WASHINGTON — The moguls topping Hollywood’s major studios may not have shown up for the May 10 White House session on youth violence, but they are expected today in Burbank, where MPAA prexy Jack Valenti is having his own private CEO summit.
Sources at several companies confirmed that the top execs at their respective studios will attend the meeting, but the Motion Picture Assn. has refused to release a list of RSVPs for the meeting or even the names of those who are invited.
Since the April 20 shootings in Littleton, Colo., Valenti has been busy fighting a political backlash in Washington, where many are blaming the entertainment industry for inciting the nation’s youth by creating a popular culture that celebrates violence.
Bill targets guns, pics
The CEO summit in Burbank comes just three days after the Senate approved a juvenile justice bill that cracks down on guns sales, but also includes a series of provisions aimed at the entertainment industry, including one ordering the Justice Dept. and the Federal Trade Commission to investigate Hollywood’s marketing practices to children. Several legislators said they suspect that the entertainment industry, including record companies and the manufacturers of videogames, label products as adult-oriented yet market them heavily to children.

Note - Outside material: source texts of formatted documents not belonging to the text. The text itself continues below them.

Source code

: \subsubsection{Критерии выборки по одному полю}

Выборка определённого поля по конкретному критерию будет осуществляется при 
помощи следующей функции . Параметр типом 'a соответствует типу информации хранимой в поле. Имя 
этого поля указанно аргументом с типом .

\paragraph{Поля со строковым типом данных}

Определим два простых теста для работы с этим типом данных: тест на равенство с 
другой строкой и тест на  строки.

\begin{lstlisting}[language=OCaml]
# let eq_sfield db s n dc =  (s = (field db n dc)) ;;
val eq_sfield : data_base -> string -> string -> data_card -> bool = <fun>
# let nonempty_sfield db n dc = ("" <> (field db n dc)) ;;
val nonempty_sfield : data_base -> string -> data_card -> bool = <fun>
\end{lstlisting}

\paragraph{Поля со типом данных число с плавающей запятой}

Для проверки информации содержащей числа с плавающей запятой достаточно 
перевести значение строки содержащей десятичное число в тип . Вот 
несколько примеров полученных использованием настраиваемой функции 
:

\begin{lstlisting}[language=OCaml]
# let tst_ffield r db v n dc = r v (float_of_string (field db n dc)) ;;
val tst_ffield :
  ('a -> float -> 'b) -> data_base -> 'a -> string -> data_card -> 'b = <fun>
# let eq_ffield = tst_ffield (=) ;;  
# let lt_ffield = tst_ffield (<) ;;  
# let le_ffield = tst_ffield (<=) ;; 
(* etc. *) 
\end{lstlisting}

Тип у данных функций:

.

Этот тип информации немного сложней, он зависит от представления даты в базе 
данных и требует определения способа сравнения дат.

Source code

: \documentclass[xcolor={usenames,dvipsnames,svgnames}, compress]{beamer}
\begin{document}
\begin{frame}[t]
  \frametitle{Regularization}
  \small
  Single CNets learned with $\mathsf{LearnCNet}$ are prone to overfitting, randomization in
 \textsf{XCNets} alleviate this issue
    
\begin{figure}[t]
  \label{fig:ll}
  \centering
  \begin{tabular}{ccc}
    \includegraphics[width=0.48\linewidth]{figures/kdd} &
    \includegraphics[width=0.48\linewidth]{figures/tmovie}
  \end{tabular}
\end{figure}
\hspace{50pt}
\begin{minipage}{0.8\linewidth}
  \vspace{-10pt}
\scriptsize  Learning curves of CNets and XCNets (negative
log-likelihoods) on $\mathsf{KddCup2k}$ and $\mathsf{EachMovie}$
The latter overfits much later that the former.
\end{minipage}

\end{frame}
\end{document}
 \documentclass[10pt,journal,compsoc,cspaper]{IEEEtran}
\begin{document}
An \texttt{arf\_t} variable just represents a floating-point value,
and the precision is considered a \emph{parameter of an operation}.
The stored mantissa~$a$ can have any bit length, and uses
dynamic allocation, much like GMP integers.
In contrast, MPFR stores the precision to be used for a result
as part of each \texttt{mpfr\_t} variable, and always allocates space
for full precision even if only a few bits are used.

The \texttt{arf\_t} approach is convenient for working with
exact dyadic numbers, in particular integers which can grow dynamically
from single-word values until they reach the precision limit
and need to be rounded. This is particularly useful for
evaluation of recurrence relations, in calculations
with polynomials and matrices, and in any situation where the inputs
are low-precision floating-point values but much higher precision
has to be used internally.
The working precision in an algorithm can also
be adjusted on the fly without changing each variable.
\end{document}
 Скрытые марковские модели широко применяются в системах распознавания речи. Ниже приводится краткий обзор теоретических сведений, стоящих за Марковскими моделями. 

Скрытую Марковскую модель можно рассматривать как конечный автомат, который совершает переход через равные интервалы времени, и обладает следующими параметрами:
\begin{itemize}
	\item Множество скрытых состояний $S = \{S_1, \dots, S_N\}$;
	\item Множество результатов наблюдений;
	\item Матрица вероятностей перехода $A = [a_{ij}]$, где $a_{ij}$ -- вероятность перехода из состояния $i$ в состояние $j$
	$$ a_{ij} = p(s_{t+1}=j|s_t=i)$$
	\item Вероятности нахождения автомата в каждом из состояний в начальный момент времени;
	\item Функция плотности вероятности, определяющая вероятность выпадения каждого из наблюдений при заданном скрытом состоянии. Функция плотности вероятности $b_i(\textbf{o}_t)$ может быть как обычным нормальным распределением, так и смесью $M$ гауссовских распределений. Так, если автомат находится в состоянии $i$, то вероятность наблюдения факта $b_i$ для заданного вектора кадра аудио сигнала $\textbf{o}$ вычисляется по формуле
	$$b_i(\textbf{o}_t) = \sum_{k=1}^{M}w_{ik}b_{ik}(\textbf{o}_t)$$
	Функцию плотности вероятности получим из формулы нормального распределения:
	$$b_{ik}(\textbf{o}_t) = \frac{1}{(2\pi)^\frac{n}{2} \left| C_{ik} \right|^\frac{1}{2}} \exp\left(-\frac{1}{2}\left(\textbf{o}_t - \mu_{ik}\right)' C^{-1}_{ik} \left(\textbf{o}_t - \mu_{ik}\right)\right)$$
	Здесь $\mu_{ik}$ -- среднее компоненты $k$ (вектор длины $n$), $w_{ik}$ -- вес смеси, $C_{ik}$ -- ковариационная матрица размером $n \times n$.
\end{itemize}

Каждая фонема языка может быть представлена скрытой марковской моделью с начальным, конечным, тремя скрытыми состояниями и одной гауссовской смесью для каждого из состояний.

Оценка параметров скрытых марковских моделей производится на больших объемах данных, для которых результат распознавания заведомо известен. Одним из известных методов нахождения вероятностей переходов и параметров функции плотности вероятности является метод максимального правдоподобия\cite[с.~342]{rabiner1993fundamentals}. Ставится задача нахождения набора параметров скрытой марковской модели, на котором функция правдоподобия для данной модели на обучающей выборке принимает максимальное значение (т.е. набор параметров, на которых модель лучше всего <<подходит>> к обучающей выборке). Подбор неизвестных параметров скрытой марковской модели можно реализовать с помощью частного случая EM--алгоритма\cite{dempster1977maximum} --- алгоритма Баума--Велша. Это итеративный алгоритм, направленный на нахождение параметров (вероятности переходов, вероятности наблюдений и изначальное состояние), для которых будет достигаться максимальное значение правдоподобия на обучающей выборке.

In addition, the bill would create an antitrust exemption enabling studios, television programmers and others to negotiate a common code of conduct, setting ground rules on violence depicted in television and movies.
Although an MPAA spokesman refused to comment on the substance of today’s meeting, Valenti may use it to encourage studio chiefs and even their bosses to back off on their fiery anti-Washington rhetoric.
Corporate titans such as Time Warner CEO Gerald Levin and Seagram CEO Edgar Bronfman Jr. have insisted that the entertainment industry’s output is not a factor in the violent behavior of kids. They blame Washington for trying to use Hollywood as a scapegoat.
While many studies have shown a link between violent images on television and in movies and kids’ behavior, Republicans bashing Hollywood on the Senate floor are also motivated by an interest in distracting their colleagues from pushing through tougher gun control laws. So far the Republican effort has not met with much success, as the Senate passed, via the juvenile justice bill, some of the toughest gun control legislation in a decade.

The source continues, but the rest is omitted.